Anyone think of any other dreadful performances?


----------



## Lollix (19 Mar 2009)

I imagine that any of the various talent shows, X-factor type TV shows that have polluted our airwaves in the last few years would fit the bill as awful for anyone stuck in the audience. For me, the thought of a couple of hours watching a bunch of tracksuited kids lepping around a stage while trying to be black and mean would be hell on earth. Luckily, I have never been caught in this situation!


----------



## ninsaga (19 Mar 2009)

Price when he played in Cork years ago - the crowd got bored with him during one of his strung out guitar riffs & started singing Ole Ole Ole


----------



## Caveat (19 Mar 2009)

Chris Rea.  It was professional enough but just throat-slittingly dull and musaky.


----------



## Smashbox (19 Mar 2009)

I've enjoyed all the concerts I went to...!!


----------



## Purple (19 Mar 2009)

Smashbox said:


> I've enjoyed all the concerts I went to...!!


 You must have low standards so


----------



## elefantfresh (19 Mar 2009)

> I've enjoyed all the concerts I went to...!!

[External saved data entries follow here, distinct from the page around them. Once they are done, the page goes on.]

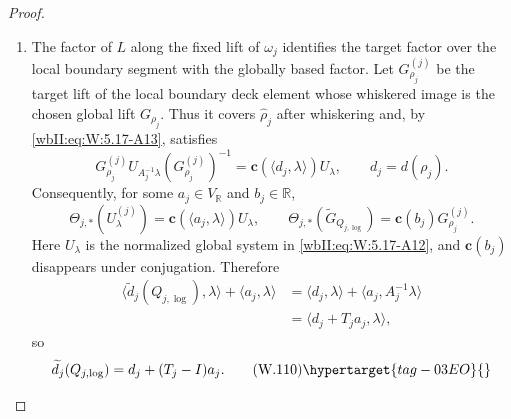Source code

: \begin{proof}
\begin{enumerate}[label={$\langle1\rangle$\arabic*.},leftmargin=*]
\item The factor of \(L\) along the fixed lift of \(\omega_j\) identifies the
target factor over the local boundary segment with the globally based
factor.  Let \(G_{\rho_j}^{(j)}\) be the target lift of the local boundary
deck element whose whiskered image is the chosen global lift
\(G_{\rho_j}\).  Thus it covers \(\widehat\rho_j\) after whiskering and,
by \eqref{wbII:eq:W:5.17-A13}, satisfies
\[
 G_{\rho_j}^{(j)}U_{A_j^{-1}\lambda}(G_{\rho_j}^{(j)})^{-1}
 =\mathbf c(\langle d_j,\lambda\rangle)U_\lambda,
 \qquad d_j=d(\rho_j).
\]
Consequently, for some
\(a_j\in V_{\mathbb R}\) and \(b_j\in\mathbb R\),
\[
 \Theta_{j,*}(U_\lambda^{(j)})
 =\mathbf c(\langle a_j,\lambda\rangle)U_\lambda,
 \qquad
 \Theta_{j,*}(\widetilde G_{Q_{j,\log}})
 =\mathbf c(b_j)G_{\rho_j}^{(j)}.
\]
Here \(U_\lambda\) is the normalized global system in \eqref{wbII:eq:W:5.17-A12}, and
\(\mathbf c(b_j)\) disappears under conjugation.
Therefore
\[
\begin{aligned}
 \langle\widetilde d_j(Q_{j,\log}),\lambda\rangle
 +\langle a_j,\lambda\rangle
 &=\langle d_j,\lambda\rangle
   +\langle a_j,A_j^{-1}\lambda\rangle\\
 &=\langle d_j+T_ja_j,\lambda\rangle,
\end{aligned}
\]
so
\[
 \widetilde d_j(Q_{j,\log})=d_j+(T_j-I)a_j.
\tag{W.110}\hypertarget{tag-03EO}{}\label{wbII:eq:W:5.17-A14e}
\]


\end{enumerate}
\end{proof}
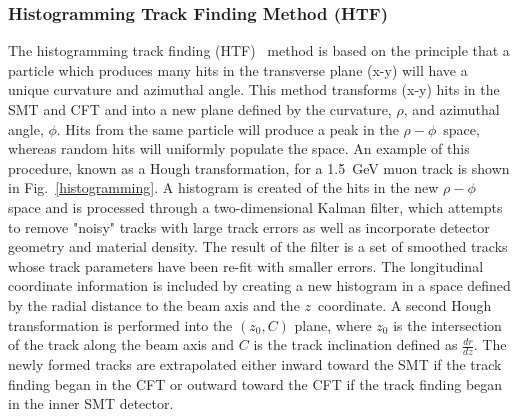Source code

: \subsubsection{Histogramming Track Finding Method (HTF)}
\label{htf}

The histogramming track finding (HTF)~\cite{htf} method is based on the principle that a particle which produces many hits in the transverse plane (x-y) will have a unique curvature and azimuthal angle. This method transforms (x-y) hits in the SMT and CFT and into a new plane defined by the curvature, $\rho$, and azimuthal angle, $\phi$. Hits from the same particle will produce a peak in the $\rho-\phi$~space, whereas random hits will uniformly populate the space. An example of this procedure, known as a Hough transformation, for a 1.5~GeV muon track is shown in Fig.~\ref{histogramming}. A histogram is created of the hits in the new $\rho-\phi$ space and is processed through a two-dimensional Kalman filter, which attempts to remove "noisy" tracks with large track errors as well as incorporate detector geometry and material density. The result of the filter is a set of smoothed tracks whose track parameters have been re-fit with smaller errors. The longitudinal coordinate information is included by creating a new histogram in a space defined by the radial distance to the beam axis and the $z$~coordinate. A second Hough transformation is performed into the $(z_{0},C)$ plane, where $z_{0}$ is the intersection of the track along the beam axis and $C$ is the track inclination defined as $\frac{dr}{dz}$. The newly formed tracks are extrapolated either inward toward the SMT if the track finding began in the CFT or outward toward the CFT if the track finding began in the inner SMT detector.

I've certainly enjoyed most of them - some of them have been utterly fantastic but theres certainly been a few duds. Saw SLF many many many moons ago and was so excited about it - but the whole place ended up in a riot and they legged it off early - so disappointed. Might go see them in May.


----------



## micheller (19 Mar 2009)

Emo philips a few years ago at the summer comedy festival in Dublin. Most of the gig was really good, but he didn't know when to leave the stage and after a great gig he died a slow death on stage for about 15 minutes. It was excruciating


----------



## Smashbox (19 Mar 2009)

Purple said:


> You must have low standards so


 

Dont I know it!


----------



## becky (19 Mar 2009)

Boyzone were successful only because Take That broke up at the time.  They are not and never were in Take Thats league.  I don't think the reunion has been successful whereas take that are doing really well.

I was very disappointed with the Killers in Marly Park last year.


----------



## Celtwytch (19 Mar 2009)

I have one that was great for me but probably bad for everyone else ... I went to see The Damned in Burnley, even got to stand right at the front, but they left the stage early cos of the amount of beer that was being thrown at them (even punk bands have their limits!).  But I got to hang out with them in the dressing room afterwards, so I actually didn't mind the shorter gig after all


----------



## Guest122 (19 Mar 2009)

Worst concert Madonna in Slane supported by Iggy Pop truly awful (both of them)
Best has to be Faile Trip to Tipp (first and second) around 1990 - ahh those were the days...


----------



## oldtimer (19 Mar 2009)

The Barbara Streisland concert, was it two years ago?


----------



## lou2 (19 Mar 2009)

Have to agree with the Madonna concert in Slane. Iggy Pop just roared into the mic, Madonna acted as though the rain was going to melt her. Bad gig, took absolutely hours to get home, I swore I would never do Slane again.


----------



## S.L.F (19 Mar 2009)

elefantfresh said:


> Saw SLF many many many moons ago and was so excited about it - but the whole place ended up in a riot and they legged it off early - so disappointed. Might go see them in May.


 
What!!!

You saw Jake and the boys...

Which gig Mansion House or the TV Club?

The Mansion house gig ended up with a lot of fights outside.

The TV club gig ended up with a lot of fights inside.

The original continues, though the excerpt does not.